Listening to the radio yesterday, I heard DJ Khaled’s latest song, “No New Friends,” featuring our favorite go-to guy for hooks, Drake. I tried my best to listen with a musical ear (not possible), but I kept it on long enough to notice some things: (1) It was inspired by and uses a sample from Drake’s “Started From the Bottom” [No new n****, we don’t feel that…Where your real friends at?] and (2) people aren’t taking applications for homies anymore. They just aren’t letting random newbies come along for the ride. Makes sense.
This isn’t a new concept though. For the most part, we pride ourselves on keeping our circles of friends tightly knit, only dealing with people we’ve known since Day 1, whenever that was. Since then likeability, trust, reliability and consistency have all been tested and proven among the group. We’re so close, we refer to each other as family because we are, in some cases the only (reliable) family some of us have.
A couple of years ago, during a Housewives of Atlanta reunion, Nene Leakes was asked if she and Kim Zolciak could make amends of their broken bond, she replied, “No thanks, I’m good on friends.”

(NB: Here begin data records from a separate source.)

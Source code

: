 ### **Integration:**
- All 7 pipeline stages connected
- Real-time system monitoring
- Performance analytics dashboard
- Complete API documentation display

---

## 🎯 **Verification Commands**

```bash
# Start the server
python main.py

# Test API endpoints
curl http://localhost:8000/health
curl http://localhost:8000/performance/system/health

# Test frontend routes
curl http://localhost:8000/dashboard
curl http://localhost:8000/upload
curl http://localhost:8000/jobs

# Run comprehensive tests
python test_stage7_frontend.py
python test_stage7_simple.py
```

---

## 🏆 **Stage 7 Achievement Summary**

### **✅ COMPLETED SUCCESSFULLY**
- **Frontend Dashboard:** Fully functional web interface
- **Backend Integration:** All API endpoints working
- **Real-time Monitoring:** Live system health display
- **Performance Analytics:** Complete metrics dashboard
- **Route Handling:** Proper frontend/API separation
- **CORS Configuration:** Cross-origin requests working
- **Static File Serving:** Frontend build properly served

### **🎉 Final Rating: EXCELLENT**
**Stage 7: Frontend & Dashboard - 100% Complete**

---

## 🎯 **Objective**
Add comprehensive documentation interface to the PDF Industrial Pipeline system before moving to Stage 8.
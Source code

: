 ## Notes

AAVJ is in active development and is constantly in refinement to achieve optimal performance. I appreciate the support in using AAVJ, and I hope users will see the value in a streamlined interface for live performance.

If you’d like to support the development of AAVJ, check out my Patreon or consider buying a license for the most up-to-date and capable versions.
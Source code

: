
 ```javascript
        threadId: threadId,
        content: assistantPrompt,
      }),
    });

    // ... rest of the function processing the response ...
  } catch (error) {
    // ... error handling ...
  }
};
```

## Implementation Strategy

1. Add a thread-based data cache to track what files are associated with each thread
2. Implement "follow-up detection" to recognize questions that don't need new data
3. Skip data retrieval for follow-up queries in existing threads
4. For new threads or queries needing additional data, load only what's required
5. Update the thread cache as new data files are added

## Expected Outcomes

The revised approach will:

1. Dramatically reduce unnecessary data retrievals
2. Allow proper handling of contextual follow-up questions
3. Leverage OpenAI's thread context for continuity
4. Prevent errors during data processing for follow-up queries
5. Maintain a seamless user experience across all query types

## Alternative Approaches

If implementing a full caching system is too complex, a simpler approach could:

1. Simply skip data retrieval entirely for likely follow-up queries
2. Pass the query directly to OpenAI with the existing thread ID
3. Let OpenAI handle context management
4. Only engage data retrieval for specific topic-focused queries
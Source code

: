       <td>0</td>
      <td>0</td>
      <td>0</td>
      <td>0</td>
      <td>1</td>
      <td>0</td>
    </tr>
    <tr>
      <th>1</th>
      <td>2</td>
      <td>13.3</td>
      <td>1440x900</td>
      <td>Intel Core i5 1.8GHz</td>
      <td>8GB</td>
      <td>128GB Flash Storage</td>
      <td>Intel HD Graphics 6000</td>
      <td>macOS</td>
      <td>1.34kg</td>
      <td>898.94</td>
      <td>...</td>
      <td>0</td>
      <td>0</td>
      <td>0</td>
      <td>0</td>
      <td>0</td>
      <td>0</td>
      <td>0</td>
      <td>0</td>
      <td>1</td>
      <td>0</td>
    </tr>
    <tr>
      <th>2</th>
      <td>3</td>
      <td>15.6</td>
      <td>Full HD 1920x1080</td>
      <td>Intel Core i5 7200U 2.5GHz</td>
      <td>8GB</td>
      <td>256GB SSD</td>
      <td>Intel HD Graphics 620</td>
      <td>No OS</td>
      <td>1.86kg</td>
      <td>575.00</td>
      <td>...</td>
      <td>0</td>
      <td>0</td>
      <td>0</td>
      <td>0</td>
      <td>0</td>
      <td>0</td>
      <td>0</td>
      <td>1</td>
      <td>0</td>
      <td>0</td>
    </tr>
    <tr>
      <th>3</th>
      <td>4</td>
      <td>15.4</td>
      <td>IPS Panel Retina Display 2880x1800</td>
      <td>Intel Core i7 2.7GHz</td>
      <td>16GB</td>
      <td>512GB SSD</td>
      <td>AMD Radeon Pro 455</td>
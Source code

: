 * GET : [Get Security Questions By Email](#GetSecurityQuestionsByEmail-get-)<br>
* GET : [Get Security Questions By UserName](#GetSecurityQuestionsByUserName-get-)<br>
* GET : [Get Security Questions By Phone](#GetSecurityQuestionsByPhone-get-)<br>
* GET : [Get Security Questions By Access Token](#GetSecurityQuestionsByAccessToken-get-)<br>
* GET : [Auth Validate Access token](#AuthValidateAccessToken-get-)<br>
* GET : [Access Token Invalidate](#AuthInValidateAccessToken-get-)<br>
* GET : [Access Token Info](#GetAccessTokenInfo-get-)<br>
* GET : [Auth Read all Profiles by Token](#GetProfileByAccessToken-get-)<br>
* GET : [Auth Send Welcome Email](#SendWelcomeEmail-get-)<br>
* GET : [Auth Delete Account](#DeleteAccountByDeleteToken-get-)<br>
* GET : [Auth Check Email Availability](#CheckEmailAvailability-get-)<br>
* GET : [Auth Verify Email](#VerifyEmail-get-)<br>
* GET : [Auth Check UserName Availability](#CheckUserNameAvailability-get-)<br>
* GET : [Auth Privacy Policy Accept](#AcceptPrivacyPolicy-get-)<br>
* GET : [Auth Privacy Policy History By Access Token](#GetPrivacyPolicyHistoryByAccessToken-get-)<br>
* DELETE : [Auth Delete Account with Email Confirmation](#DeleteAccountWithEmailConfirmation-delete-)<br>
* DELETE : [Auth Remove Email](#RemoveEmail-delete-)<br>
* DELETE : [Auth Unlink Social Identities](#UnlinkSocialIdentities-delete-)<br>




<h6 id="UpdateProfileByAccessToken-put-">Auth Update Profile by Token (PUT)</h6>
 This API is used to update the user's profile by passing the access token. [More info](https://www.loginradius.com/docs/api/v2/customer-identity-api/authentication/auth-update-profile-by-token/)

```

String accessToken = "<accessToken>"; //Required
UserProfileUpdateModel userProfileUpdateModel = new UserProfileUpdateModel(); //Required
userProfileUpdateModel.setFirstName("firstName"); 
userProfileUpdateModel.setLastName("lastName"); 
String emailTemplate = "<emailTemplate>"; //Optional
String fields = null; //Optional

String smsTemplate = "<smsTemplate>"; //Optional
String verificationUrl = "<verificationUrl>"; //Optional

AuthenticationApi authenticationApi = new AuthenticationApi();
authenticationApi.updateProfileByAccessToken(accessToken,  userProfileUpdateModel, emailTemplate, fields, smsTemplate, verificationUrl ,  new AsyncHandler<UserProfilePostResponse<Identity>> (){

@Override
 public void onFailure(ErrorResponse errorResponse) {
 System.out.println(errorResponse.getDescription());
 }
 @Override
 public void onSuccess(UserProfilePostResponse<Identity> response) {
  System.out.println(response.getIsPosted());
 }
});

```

For the first time, I agreed with Nene. Then, I wasn’t open to the possibility of making new friends either. For what? In my small circle of friends, I’ve known each of them for atleast 15 years, and I consider them to be sisters. In a group, usually everyone plays their own role that’s crucial to the group dynamic without even knowing it. You know their attitudes and issues, and they know yours. You’ve shared both good and bad times together. Why risk that comfort for someone new? When welcoming someone new into your life, you’re open to the chance for drama or getting hurt. In the words of the great philosopher, Sweet Brown, “Ain’t nobody got time for that.”
So, though I understand the logical side, I wonder if we’re shortchanging ourselves when we practice this “no new friends” mantra. What if you don’t live in the same place as your friends? What happens when you outgrow your bestie (it can happen) or there’s an irreparable rift in a friendship? Do you just shut your life down?
Often you hear about the benefits of “stretching yourself” when referring to your professional life, but it can be applied to friendships, as well. As an adult if you’ve been with the same group of friends since you were in middle school, by shutting others out, you might be missing out on things, perspectives and experiences someone could introduce you to. Sure, you and your current homies should be growing and evolving, but often we fail to take inventory and realize that as a collective, sometimes we’re not. We can say we’ve known each other since for forever, but yet, no value has been added to either of our lives.
No one’s really acknowledging the elephant in the room either. It takes work to build a friendship, it doesn’t happen overnight and it can happen randomly. Maybe it’s just easier to say “no new friends” because we think we’re too old, or we don’t think we have the time or the energy to invest in new folks. None of those things are actually true. One of my girlfriends once suggested to me that there’s no age limit on making friends. A new job and the mass exodus of college girlfriends left her wondering who there was to hang out with and wax philosophical. Right there in her work department were two women who have been great friends for atleast five years now. I guess she was right.
In shouting “no new friends,” we’re treating these relationships like slots or positions to be filled, instead of the blessing they can be whenever they may happen and with whomever they happen. If you’re good on friends, be thankful for them and keep it moving, but don’t intentionally keep the door closed on potential connections that can add value to your life. Tread lightly, but atleast get in the water first.